WHAT IS NEEDED — Below are some records. Copy every line in them that holds "text".

══════════════════════════════

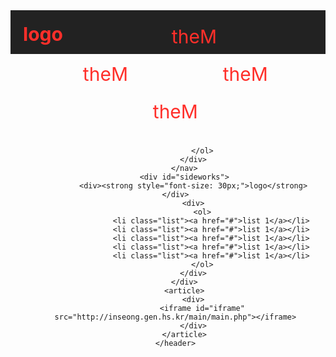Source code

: <!DOCTYPE html>
<html lang="ko">
<head>
    <meta charset="UTF-8">
    <meta http-equiv="X-UA-Compatible" content="IE=edge">
    <meta name="viewport" content="width=device-width, initial-scale=1.0">
    <title>Document</title>
    <style>
        * {
            margin: 0;
            padding: 0;
        }
        li {
            display: inline-block;
            padding: 10px;
            height: 50px;
            width: 100px;
            font-size: 30px;
            margin: -10px 50px 0 50px;
            transition: all 1s;
        }
        header li:hover {
            background-color: rgb(189, 188, 188);
        }
        a {
            text-decoration: none;
            color: #222;
        }
        #logo {
            float: left;
            padding: 10px;
            font-size: 30px;
            color: blue;
        }
        .header {
            padding: 10px;
            text-align: center;
            height: 50px;
            margin: 0;
            background-color: #222;
        }
        #sideworks {
            width: 200px;
            height: 100%;
            position: fixed;
            margin-left: -10px;
            float: left;
            background-color: #222;
            margin-top: -70px;
        }
        a,strong { animation-duration: 3s; animation-name: rainbowLink; animation-iteration-count: infinite; } 
        @keyframes rainbowLink {     
            0% { color: #ff2a2a; }
            15% { color: #ff7a2a; }
            30% { color: #ffc52a; }
            45% { color: #43ff2a; }
            60% { color: #2a89ff; }
            75% { color: #202082; }
            90% { color: #6b2aff; } 
            100% { color: #e82aff; }
        }
        .list {
            padding: 30px;
            color: white;
            margin: 20px;
            margin-top: 20px;
        }
        #iframe {
            width: 1500px;
            height: 5000px;
        }
    </style>
</head>
<body>
    <header class="header">
        <div id="logo">
            <strong>logo</strong>
        </div>
        <nav>
            <div>
                <ol class="ol">
                    <li><a href="#" style="color: white;">theM</a></li>
                    <li><a href="#" style="color: white;">theM</a></li>
                    <li><a href="#" style="color: white;">theM</a></li>
                    <li><a href="#" style="color: white;">theM</a></li>
                    
                </ol>
            </div>
        </nav>
        <div id="sideworks">
            <div><strong style="font-size: 30px;">logo</strong></div>
            <div>
                <ol>
                    <li class="list"><a href="#">list 1</a></li>
                    <li class="list"><a href="#">list 1</a></li>
                    <li class="list"><a href="#">list 1</a></li>
                    <li class="list"><a href="#">list 1</a></li>
                    <li class="list"><a href="#">list 1</a></li>
                </ol>
            </div>
        </div>
        <article>
            <div>
                <iframe id="iframe" src="http://inseong.gen.hs.kr/main/main.php"></iframe>
            </div>
        </article>
    </header>
    
</body>
</html>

══════════════════════════════

RESULT FOR THIS EXERCISE —
            text-decoration: none;
            text-align: center;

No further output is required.